RECORDS TO USE ->
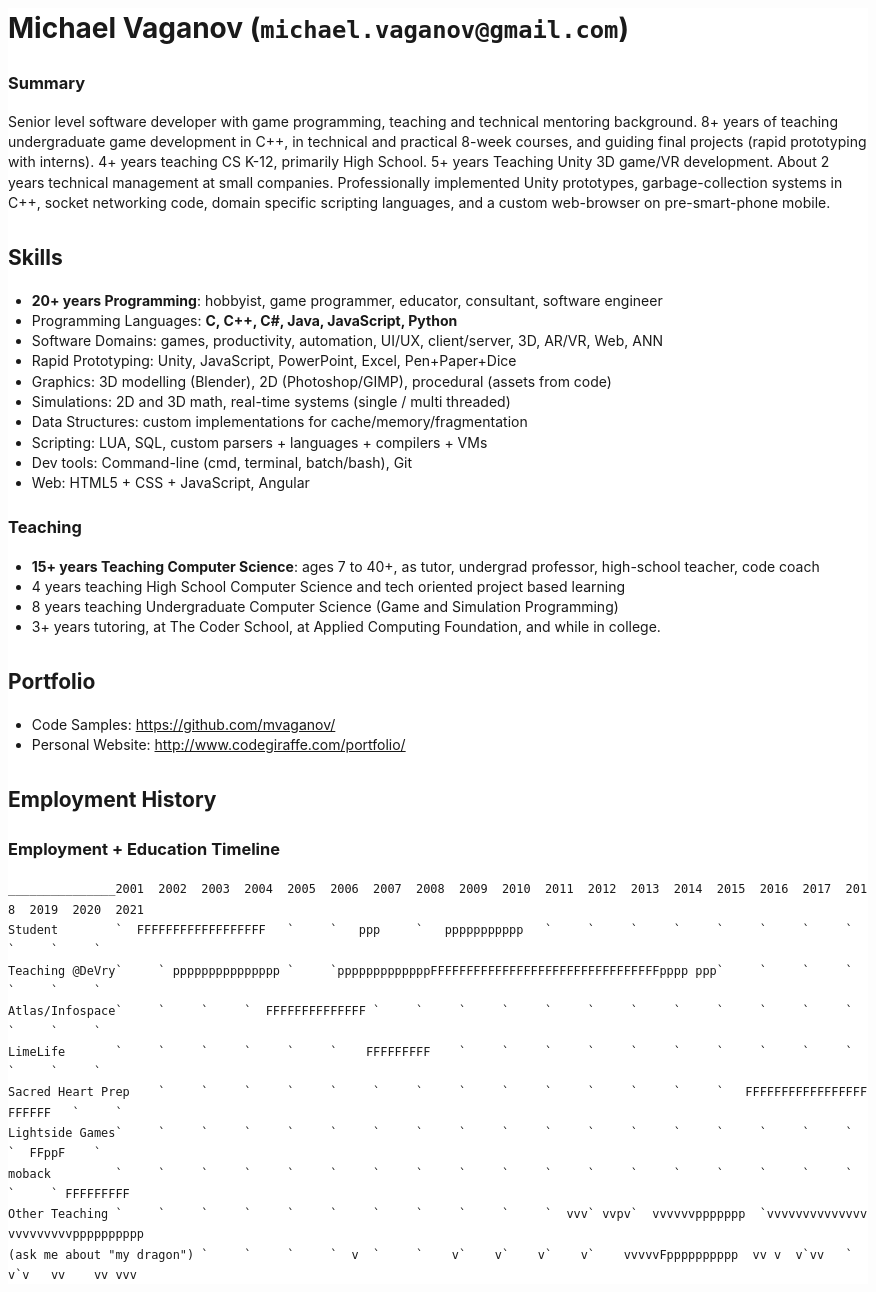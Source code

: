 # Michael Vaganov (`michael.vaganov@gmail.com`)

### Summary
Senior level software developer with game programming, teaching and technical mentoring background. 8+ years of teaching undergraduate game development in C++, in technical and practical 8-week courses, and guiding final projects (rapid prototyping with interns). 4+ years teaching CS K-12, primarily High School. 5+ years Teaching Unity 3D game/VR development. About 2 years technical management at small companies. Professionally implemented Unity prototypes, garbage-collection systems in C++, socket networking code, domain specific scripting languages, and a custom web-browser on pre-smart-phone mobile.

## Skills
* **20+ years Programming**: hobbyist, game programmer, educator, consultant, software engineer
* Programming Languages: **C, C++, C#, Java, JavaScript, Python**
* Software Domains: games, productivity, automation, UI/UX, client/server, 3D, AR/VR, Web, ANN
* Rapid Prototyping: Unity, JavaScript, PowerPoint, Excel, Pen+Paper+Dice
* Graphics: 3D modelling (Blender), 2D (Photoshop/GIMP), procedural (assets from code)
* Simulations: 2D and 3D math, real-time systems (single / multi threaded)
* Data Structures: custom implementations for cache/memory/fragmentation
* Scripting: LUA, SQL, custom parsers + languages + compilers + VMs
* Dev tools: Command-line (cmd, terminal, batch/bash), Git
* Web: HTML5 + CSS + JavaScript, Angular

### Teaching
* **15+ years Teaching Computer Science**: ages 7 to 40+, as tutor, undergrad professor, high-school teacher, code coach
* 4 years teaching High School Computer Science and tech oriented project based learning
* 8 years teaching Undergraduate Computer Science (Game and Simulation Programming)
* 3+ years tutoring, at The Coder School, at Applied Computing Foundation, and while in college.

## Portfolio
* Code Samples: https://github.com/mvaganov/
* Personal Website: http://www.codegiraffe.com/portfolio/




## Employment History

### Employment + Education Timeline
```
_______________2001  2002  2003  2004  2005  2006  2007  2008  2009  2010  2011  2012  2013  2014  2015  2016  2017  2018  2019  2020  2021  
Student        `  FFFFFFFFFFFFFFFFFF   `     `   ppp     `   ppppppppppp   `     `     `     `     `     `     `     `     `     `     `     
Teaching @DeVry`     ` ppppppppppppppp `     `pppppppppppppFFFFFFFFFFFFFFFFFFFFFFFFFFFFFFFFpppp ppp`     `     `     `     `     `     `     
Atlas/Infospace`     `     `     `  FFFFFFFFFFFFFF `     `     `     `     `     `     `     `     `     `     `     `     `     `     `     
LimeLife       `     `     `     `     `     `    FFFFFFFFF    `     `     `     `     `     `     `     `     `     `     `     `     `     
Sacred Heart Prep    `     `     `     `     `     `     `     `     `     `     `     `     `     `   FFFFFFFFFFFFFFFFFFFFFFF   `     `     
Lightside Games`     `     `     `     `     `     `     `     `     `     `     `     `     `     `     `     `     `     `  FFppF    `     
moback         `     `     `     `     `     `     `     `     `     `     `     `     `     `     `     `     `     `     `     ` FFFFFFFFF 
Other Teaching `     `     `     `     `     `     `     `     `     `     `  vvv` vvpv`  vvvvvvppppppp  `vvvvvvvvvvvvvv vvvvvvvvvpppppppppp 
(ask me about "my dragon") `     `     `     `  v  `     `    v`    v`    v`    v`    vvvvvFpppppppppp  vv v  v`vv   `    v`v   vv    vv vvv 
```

---

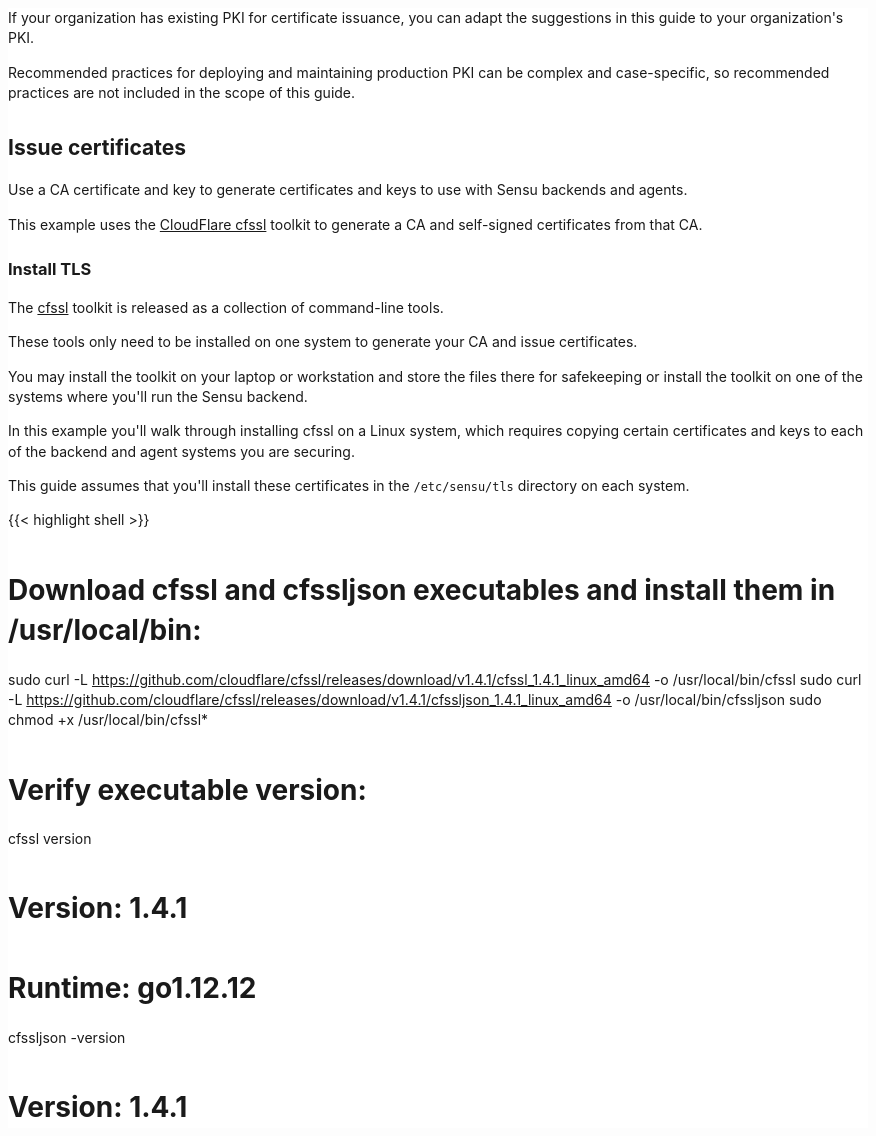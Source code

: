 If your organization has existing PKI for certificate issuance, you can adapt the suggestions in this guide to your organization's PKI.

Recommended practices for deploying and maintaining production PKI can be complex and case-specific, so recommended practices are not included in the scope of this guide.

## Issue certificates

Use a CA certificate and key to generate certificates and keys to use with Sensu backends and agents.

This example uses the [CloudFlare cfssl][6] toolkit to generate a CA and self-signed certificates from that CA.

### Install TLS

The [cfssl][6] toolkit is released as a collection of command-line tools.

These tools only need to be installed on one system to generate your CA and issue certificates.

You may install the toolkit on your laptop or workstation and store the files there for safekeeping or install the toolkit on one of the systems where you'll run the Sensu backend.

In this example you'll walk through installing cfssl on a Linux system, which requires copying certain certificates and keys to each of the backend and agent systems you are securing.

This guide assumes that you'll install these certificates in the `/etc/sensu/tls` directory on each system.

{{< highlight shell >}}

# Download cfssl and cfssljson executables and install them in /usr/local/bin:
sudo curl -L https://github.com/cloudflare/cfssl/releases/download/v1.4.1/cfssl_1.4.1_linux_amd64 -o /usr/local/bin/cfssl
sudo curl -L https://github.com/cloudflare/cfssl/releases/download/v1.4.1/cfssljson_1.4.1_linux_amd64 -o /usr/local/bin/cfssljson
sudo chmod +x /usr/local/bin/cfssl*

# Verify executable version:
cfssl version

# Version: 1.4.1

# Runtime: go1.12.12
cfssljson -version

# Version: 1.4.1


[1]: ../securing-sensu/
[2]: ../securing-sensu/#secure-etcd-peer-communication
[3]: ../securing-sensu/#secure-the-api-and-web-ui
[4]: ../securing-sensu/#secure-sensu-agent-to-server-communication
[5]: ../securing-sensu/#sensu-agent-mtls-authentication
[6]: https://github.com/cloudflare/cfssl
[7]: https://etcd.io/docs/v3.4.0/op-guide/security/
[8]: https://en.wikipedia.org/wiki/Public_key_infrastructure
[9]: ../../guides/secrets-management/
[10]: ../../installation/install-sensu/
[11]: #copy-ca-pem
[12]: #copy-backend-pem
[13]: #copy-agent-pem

...

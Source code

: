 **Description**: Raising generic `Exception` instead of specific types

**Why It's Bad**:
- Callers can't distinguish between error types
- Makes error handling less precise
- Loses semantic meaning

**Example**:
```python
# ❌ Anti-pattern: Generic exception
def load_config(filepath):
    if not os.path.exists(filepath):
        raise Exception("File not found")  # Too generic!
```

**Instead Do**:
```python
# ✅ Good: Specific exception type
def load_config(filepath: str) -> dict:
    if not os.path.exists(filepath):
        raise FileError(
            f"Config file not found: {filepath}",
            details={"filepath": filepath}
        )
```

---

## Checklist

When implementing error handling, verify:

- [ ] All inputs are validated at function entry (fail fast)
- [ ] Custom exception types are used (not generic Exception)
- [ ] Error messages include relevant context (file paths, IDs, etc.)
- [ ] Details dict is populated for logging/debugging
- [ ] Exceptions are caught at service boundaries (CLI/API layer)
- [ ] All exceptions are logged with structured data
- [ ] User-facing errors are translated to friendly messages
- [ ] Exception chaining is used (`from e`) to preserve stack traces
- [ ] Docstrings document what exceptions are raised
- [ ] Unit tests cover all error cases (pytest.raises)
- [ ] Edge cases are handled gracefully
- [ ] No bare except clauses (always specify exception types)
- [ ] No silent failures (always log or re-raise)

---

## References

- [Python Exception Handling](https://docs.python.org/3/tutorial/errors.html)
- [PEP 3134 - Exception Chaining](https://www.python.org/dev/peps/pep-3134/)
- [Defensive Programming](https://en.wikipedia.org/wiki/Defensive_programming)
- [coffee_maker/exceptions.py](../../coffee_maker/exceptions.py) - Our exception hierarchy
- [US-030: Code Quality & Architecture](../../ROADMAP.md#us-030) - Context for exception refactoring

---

EXERCISE DESCRIPTION ->
Considering only the data above, return the lines in which "used" occurs.

SOLVED PROBLEM ->
- [ ] Custom exception types are used (not generic Exception)
- [ ] Exception chaining is used (`from e`) to preserve stack traces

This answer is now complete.